While the average and median home prices were slightly off from June, the Spokane numbers reflect what’s happening nationally and regionally, said Glenn Crellin, director of the Washington Center for Real Estate Research, based at the University of Washington.
“Spokane and other markets have recovered dramatically from the depths of the recession,” he said.
Spokane’s previous highest home sales month in the past two years was May, with 588 sold.
Next highest in that period was June, with 497 homes sold, according to the Spokane Association of Realtors.
Crellin said homebuyers are taking advantage of rising incomes, improving job prospects and relatively low interest rates.
But Crellin said Spokane’s sales in the past few months don’t match the impressive housing numbers on the West Side of the state.
Pierce County home sales grew 24 percent in the second quarter, compared with the same period a year earlier.
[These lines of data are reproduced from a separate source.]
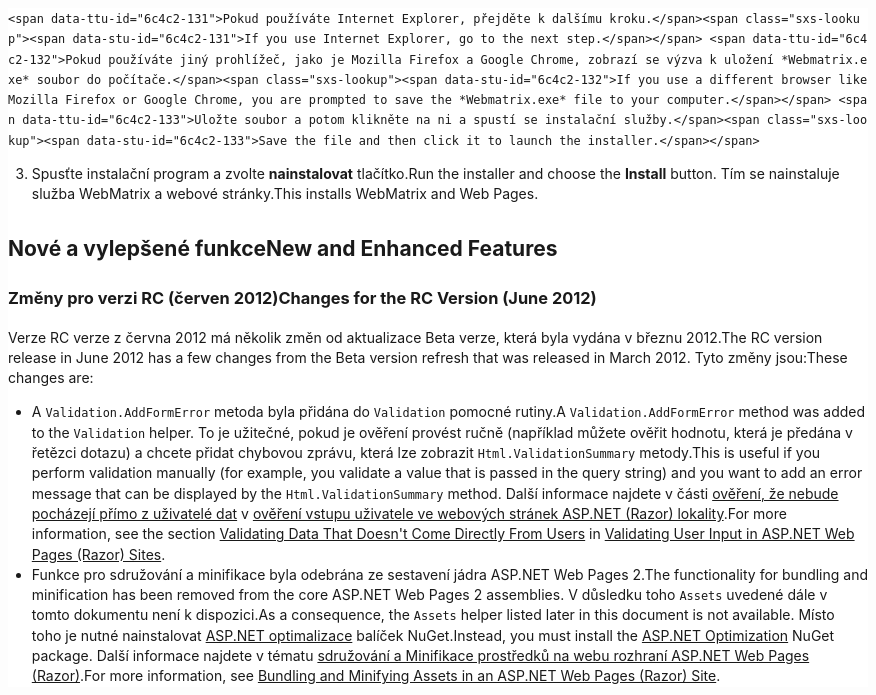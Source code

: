     <span data-ttu-id="6c4c2-131">Pokud používáte Internet Explorer, přejděte k dalšímu kroku.</span><span class="sxs-lookup"><span data-stu-id="6c4c2-131">If you use Internet Explorer, go to the next step.</span></span> <span data-ttu-id="6c4c2-132">Pokud používáte jiný prohlížeč, jako je Mozilla Firefox a Google Chrome, zobrazí se výzva k uložení *Webmatrix.exe* soubor do počítače.</span><span class="sxs-lookup"><span data-stu-id="6c4c2-132">If you use a different browser like Mozilla Firefox or Google Chrome, you are prompted to save the *Webmatrix.exe* file to your computer.</span></span> <span data-ttu-id="6c4c2-133">Uložte soubor a potom klikněte na ni a spustí se instalační služby.</span><span class="sxs-lookup"><span data-stu-id="6c4c2-133">Save the file and then click it to launch the installer.</span></span>
3. <span data-ttu-id="6c4c2-134">Spusťte instalační program a zvolte **nainstalovat** tlačítko.</span><span class="sxs-lookup"><span data-stu-id="6c4c2-134">Run the installer and choose the **Install** button.</span></span> <span data-ttu-id="6c4c2-135">Tím se nainstaluje služba WebMatrix a webové stránky.</span><span class="sxs-lookup"><span data-stu-id="6c4c2-135">This installs WebMatrix and Web Pages.</span></span>

## <a id="New_and_Enhanced_Features"></a>  <span data-ttu-id="6c4c2-136">Nové a vylepšené funkce</span><span class="sxs-lookup"><span data-stu-id="6c4c2-136">New and Enhanced Features</span></span>

### <a id="Changes_for_the_RC_Version"></a>  <span data-ttu-id="6c4c2-137">Změny pro verzi RC (červen 2012)</span><span class="sxs-lookup"><span data-stu-id="6c4c2-137">Changes for the RC Version (June 2012)</span></span>

<span data-ttu-id="6c4c2-138">Verze RC verze z června 2012 má několik změn od aktualizace Beta verze, která byla vydána v březnu 2012.</span><span class="sxs-lookup"><span data-stu-id="6c4c2-138">The RC version release in June 2012 has a few changes from the Beta version refresh that was released in March 2012.</span></span> <span data-ttu-id="6c4c2-139">Tyto změny jsou:</span><span class="sxs-lookup"><span data-stu-id="6c4c2-139">These changes are:</span></span>

- <span data-ttu-id="6c4c2-140">A `Validation.AddFormError` metoda byla přidána do `Validation` pomocné rutiny.</span><span class="sxs-lookup"><span data-stu-id="6c4c2-140">A `Validation.AddFormError` method was added to the `Validation` helper.</span></span> <span data-ttu-id="6c4c2-141">To je užitečné, pokud je ověření provést ručně (například můžete ověřit hodnotu, která je předána v řetězci dotazu) a chcete přidat chybovou zprávu, která lze zobrazit `Html.ValidationSummary` metody.</span><span class="sxs-lookup"><span data-stu-id="6c4c2-141">This is useful if you perform validation manually (for example, you validate a value that is passed in the query string) and you want to add an error message that can be displayed by the `Html.ValidationSummary` method.</span></span> <span data-ttu-id="6c4c2-142">Další informace najdete v části [ověření, že nebude pocházejí přímo z uživatelé dat](https://go.microsoft.com/fwlink/?LinkId=253002#Validating_Data_That_Doesnt_Come_Directly_from_Users) v [ověření vstupu uživatele ve webových stránek ASP.NET (Razor) lokality](https://go.microsoft.com/fwlink/?LinkId=253002).</span><span class="sxs-lookup"><span data-stu-id="6c4c2-142">For more information, see the section [Validating Data That Doesn't Come Directly From Users](https://go.microsoft.com/fwlink/?LinkId=253002#Validating_Data_That_Doesnt_Come_Directly_from_Users) in [Validating User Input in ASP.NET Web Pages (Razor) Sites](https://go.microsoft.com/fwlink/?LinkId=253002).</span></span>
- <span data-ttu-id="6c4c2-143">Funkce pro sdružování a minifikace byla odebrána ze sestavení jádra ASP.NET Web Pages 2.</span><span class="sxs-lookup"><span data-stu-id="6c4c2-143">The functionality for bundling and minification has been removed from the core ASP.NET Web Pages 2 assemblies.</span></span> <span data-ttu-id="6c4c2-144">V důsledku toho `Assets` uvedené dále v tomto dokumentu není k dispozici.</span><span class="sxs-lookup"><span data-stu-id="6c4c2-144">As a consequence, the `Assets` helper listed later in this document is not available.</span></span> <span data-ttu-id="6c4c2-145">Místo toho je nutné nainstalovat [ASP.NET optimalizace](http://nuget.org/packages/Microsoft.Web.Optimization/0.1) balíček NuGet.</span><span class="sxs-lookup"><span data-stu-id="6c4c2-145">Instead, you must install the [ASP.NET Optimization](http://nuget.org/packages/Microsoft.Web.Optimization/0.1) NuGet package.</span></span> <span data-ttu-id="6c4c2-146">Další informace najdete v tématu [sdružování a Minifikace prostředků na webu rozhraní ASP.NET Web Pages (Razor)](https://go.microsoft.com/fwlink/?LinkId=255373).</span><span class="sxs-lookup"><span data-stu-id="6c4c2-146">For more information, see [Bundling and Minifying Assets in an ASP.NET Web Pages (Razor) Site](https://go.microsoft.com/fwlink/?LinkId=255373).</span></span>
King County showed a 23 percent gain quarter over quarter.
Crellin said Spokane County had a respectable 5.6 percent increase in homes sold in that period.
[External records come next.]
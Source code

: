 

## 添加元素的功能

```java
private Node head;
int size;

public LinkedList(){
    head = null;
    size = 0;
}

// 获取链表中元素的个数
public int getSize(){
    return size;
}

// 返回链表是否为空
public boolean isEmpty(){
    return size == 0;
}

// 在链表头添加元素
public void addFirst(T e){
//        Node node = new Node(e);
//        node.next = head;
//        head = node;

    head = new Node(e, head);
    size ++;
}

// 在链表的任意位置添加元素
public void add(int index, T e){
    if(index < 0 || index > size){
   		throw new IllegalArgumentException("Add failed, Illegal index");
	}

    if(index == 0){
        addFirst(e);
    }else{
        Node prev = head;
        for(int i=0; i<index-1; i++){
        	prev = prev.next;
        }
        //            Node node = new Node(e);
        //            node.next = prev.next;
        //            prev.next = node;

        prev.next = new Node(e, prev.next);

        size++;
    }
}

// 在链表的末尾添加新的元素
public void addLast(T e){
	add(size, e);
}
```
“Seattle and Tacoma just has more activity going on,” he said.
Two-thirds of homes put on the market in the Seattle area are selling within 30 days, he said. “That’s unheard of,” Crellin noted.
Crellin also said home sales in Washington’s urban areas are far stronger, generally, than in rural areas.
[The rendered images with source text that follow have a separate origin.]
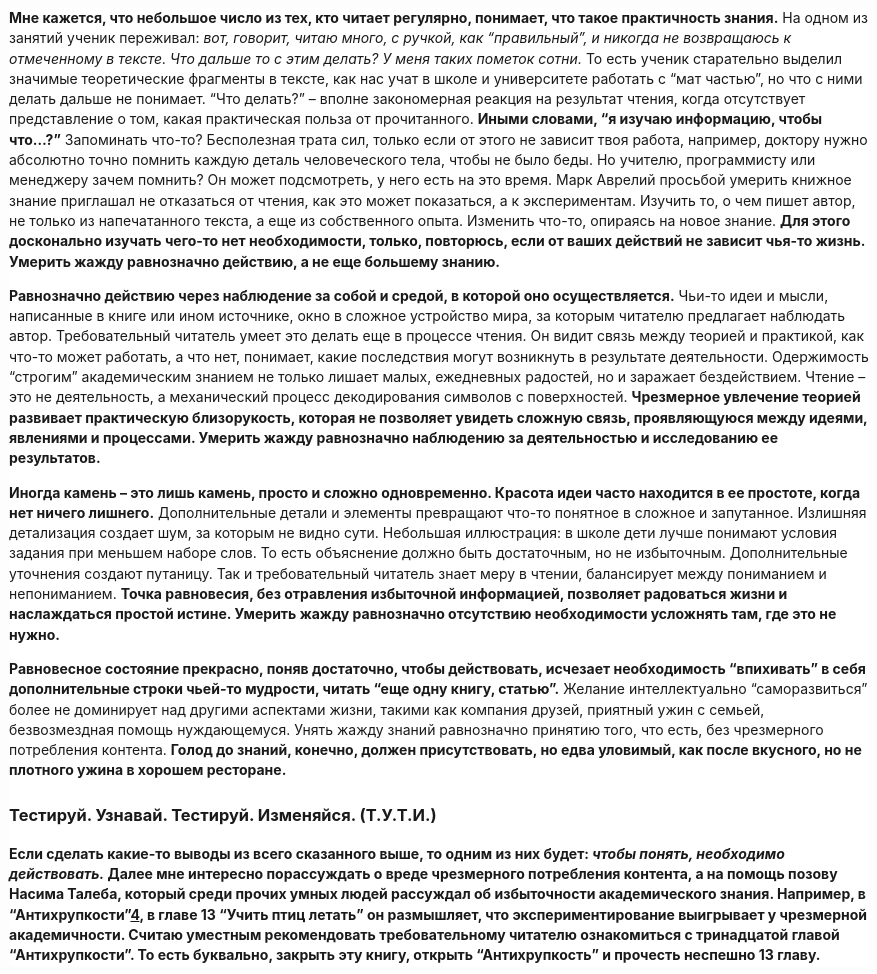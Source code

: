 **Мне кажется, что небольшое число из тех, кто читает регулярно, понимает, что такое практичность знания.** На одном из занятий ученик переживал: *вот, говорит, читаю много, с ручкой, как “правильный”, и никогда не возвращаюсь к отмеченному в тексте. Что дальше то с этим делать? У меня таких пометок сотни.* То есть ученик старательно выделил значимые теоретические фрагменты в тексте, как нас учат в школе и университете работать с “мат частью”, но что с ними делать дальше не понимает. “Что делать?” – вполне закономерная реакция на результат чтения, когда отсутствует представление о том, какая практическая польза от прочитанного. **Иными словами, “я изучаю информацию, чтобы что…?”** Запоминать что-то? Бесполезная трата сил, только если от этого не зависит твоя работа, например, доктору нужно абсолютно точно помнить каждую деталь человеческого тела, чтобы не было беды. Но учителю, программисту или менеджеру зачем помнить? Он может подсмотреть, у него есть на это время. Марк Аврелий просьбой умерить книжное знание приглашал не отказаться от чтения, как это может показаться, а к экспериментам. Изучить то, о чем пишет автор, не только из напечатанного текста, а еще из собственного опыта. Изменить что-то, опираясь на новое знание. **Для этого досконально изучать чего-то нет необходимости, только, повторюсь, если от ваших действий не зависит чья-то жизнь. Умерить жажду равнозначно действию, а не еще большему знанию.**


**Равнозначно действию через наблюдение за собой и средой, в которой оно осуществляется.** Чьи-то идеи и мысли, написанные в книге или ином источнике, окно в сложное устройство мира, за которым читателю предлагает наблюдать автор. Требовательный читатель умеет это делать еще в процессе чтения. Он видит связь между теорией и практикой, как что-то может работать, а что нет, понимает, какие последствия могут возникнуть в результате деятельности. Одержимость “строгим” академическим знанием не только лишает малых, ежедневных радостей, но и заражает бездействием. Чтение – это не деятельность, а механический процесс декодирования символов с поверхностей. **Чрезмерное увлечение теорией развивает практическую близорукость, которая не позволяет увидеть сложную связь, проявляющуюся между идеями, явлениями и процессами. Умерить жажду равнозначно наблюдению за деятельностью и исследованию ее результатов.**


**Иногда камень – это лишь камень, просто и сложно одновременно. Красота идеи часто находится в ее простоте, когда нет ничего лишнего.** Дополнительные детали и элементы превращают что-то понятное в сложное и запутанное. Излишняя детализация создает шум, за которым не видно сути. Небольшая иллюстрация: в школе дети лучше понимают условия задания при меньшем наборе слов. То есть объяснение должно быть достаточным, но не избыточным. Дополнительные уточнения создают путаницу. Так и требовательный читатель знает меру в чтении, балансирует между пониманием и непониманием. **Точка равновесия, без отравления избыточной информацией, позволяет радоваться жизни и наслаждаться простой истине. Умерить жажду равнозначно отсутствию необходимости усложнять там, где это не нужно.**


**Равновесное состояние прекрасно, поняв достаточно, чтобы действовать, исчезает необходимость “впихивать” в себя дополнительные строки чьей-то мудрости, читать “еще одну книгу, статью”.** Желание интеллектуально “саморазвиться” более не доминирует над другими аспектами жизни, такими как компания друзей, приятный ужин с семьей, безвозмездная помощь нуждающемуся. Унять жажду знаний равнозначно принятию того, что есть, без чрезмерного потребления контента. **Голод до знаний, конечно, должен присутствовать, но едва уловимый, как после вкусного, но не плотного ужина в хорошем ресторане.**


### Тестируй. Узнавай. Тестируй. Изменяйся. (**Т.У.Т.И.**)


**Если сделать какие-то выводы из всего сказанного выше, то одним из них будет: *чтобы понять, необходимо действовать.* Далее мне интересно порассуждать о вреде чрезмерного потребления контента, а на помощь позову Насима Талеба, который среди прочих умных людей рассуждал об избыточности академического знания. Например, в “Антихрупкости”[4](#fn-2228-4), в главе 13 “Учить птиц летать” он размышляет, что экспериментирование выигрывает у чрезмерной академичности. Считаю уместным рекомендовать требовательному читателю ознакомиться с тринадцатой главой “Антихрупкости”. То есть буквально, закрыть эту книгу, открыть “Антихрупкость” и прочесть неспешно 13 главу.**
A national consumer survey of potential buyers and sellers found that most see the housing market as better than it was several months ago.
The July Fannie Mae National Housing Survey found 74 percent of those interviewed said it’s a good time to buy a house, and 40 percent said it’s a good time to sell a house. Both numbers are mild increases from the month before.
The increased activity by sellers is one reason home prices are dropping, Crellin said. In short, the more homes go on the market, the lower the starting price sellers set on those properties.
In Spokane County in July, the average home sale price was $187,460, down 3.9 percent from the month before.
Spokane’s median home price in July – meaning half sold for more, half for less – was $170,000, down 2.4 percent.
The only factor that might spook buyers is the inching upward of mortgage rates, Crellin said. “It depends on how skittish buyers get to the bump in interest rates,” he said. “They’ve become accustomed to almost unheard-of low rates that even a slight increase will probably cause some fall-off in sales,” he predicted.
Other key numbers from Spokane’s July home sales numbers:
• New home sales are up 64 percent in 2013; 402 new homes were sold from January through July, compared with 245 a year earlier.
• So far, 3,089 homes have been sold in Spokane in 2013, with an average price of $180,894. During the January-July period in 2012, 2,583 homes were sold, at an average price of $172,609.
• The busiest area in the county for home sales remains Spokane Valley and Liberty Lake. Those two areas accounted for 30 percent of all July home sales, according to the Spokane Association of Realtors.